Otigo picture Otigo · Mar 15, 2009 · Viewed 15.7k times · Source

I thought that I could use SimpleDB to take care of the most challenging area of my application (as far as scaling goes) - twitter-like comments, but with location on top - till the point when I sat down to actually start implementing it with SDB.

First thing, SDB has a 1000 bytes limitation per attribute value, which is not enough even for comments (probably need to break down longer values into multiple attributes).

Then, maximum domain size is 10GB. The promise was that you could scale up without worrying about database sharding etc., since SDB will not degrade with increasing loads of data. But if I understand correctly, with domains I would have exactly the same problem as with sharding, ie. at some point need to implement data records' distribution and queries across domains on application level.

Even for the simplest objects that I have in the whole application, ie. atomic user ratings, SDB is not an option, because it cannot calculate an average within the query (everything is string based). So to calculate average user rating for an object, I would have to load all records - 250 at a time - and calculate it on application level.

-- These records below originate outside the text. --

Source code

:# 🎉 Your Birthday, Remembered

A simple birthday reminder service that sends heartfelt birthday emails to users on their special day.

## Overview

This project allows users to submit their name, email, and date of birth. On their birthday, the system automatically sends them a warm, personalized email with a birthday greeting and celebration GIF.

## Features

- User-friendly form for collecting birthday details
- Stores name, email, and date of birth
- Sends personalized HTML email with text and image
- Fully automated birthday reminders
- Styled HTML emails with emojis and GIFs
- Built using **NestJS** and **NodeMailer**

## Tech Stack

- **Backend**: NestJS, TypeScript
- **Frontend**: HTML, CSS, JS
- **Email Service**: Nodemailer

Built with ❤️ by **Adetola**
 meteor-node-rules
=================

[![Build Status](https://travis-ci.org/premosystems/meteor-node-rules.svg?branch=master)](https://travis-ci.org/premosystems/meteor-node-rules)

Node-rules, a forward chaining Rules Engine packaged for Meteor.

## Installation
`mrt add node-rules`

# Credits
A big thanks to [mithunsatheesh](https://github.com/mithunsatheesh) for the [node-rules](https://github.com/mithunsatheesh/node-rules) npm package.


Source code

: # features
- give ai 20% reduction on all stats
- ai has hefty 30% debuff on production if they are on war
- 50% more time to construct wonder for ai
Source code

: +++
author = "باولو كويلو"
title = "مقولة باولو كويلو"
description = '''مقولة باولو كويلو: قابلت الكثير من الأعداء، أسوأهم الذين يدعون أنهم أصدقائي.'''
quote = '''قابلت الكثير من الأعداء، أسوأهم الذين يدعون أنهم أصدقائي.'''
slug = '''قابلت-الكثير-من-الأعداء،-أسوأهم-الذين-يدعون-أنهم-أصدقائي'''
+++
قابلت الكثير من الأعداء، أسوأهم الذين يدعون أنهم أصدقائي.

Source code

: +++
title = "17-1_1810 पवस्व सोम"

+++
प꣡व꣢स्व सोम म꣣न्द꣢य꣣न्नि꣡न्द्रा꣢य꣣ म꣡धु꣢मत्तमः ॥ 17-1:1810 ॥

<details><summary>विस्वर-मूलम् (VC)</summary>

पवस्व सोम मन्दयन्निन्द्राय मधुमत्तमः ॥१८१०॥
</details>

Am I missing something about SDB? Is 10GB really that much of a database to get over all SDB limitations? I was honestly enthusiastic about taking advantage of SDB, since I use S3 and EC2 already, but now I simply don't see a use case.

Answer

marcc picture marcc · May 5, 2009

I use SDB on a couple of large-ish applications. The 10 GB limit per domain does worry me, but we are gambling on Amazon allowing this to be extended if we need it. They have a request form on their site if you want more space.

As far as cross domain joins, don't think of SDB as a traditional database. During the migration of my data to SDB, I had to denormalize some of it so I could manually do the cross domain joins.

The 1000 byte per attribute limitation was tough to work around also. One of the applications I have is a blog service which stores posts and comments in the database. While porting it over to SDB, I ran into this limitation. I ended up storing the posts and comments as files in S3, and read that in my code. Since this server is on EC2, the traffic to S3 isn't costing anything extra.

Perhaps one of the other problems to watch out for is the eventual consistency model on SDB. You can't write data and then read it back with any guarantee that the newly written data will be returned to you. Eventually the data will be updated.

All of this said, I still love SDB. I don't regret switching to it. I moved from a SQL 2005 server. I think I had a lot more control with SQL, but once giving up that control, I have more flexibility. Not needing to pre-define the schema is awesome. With a strong and robust caching layer in your code, it's easy to make SDB more flexible.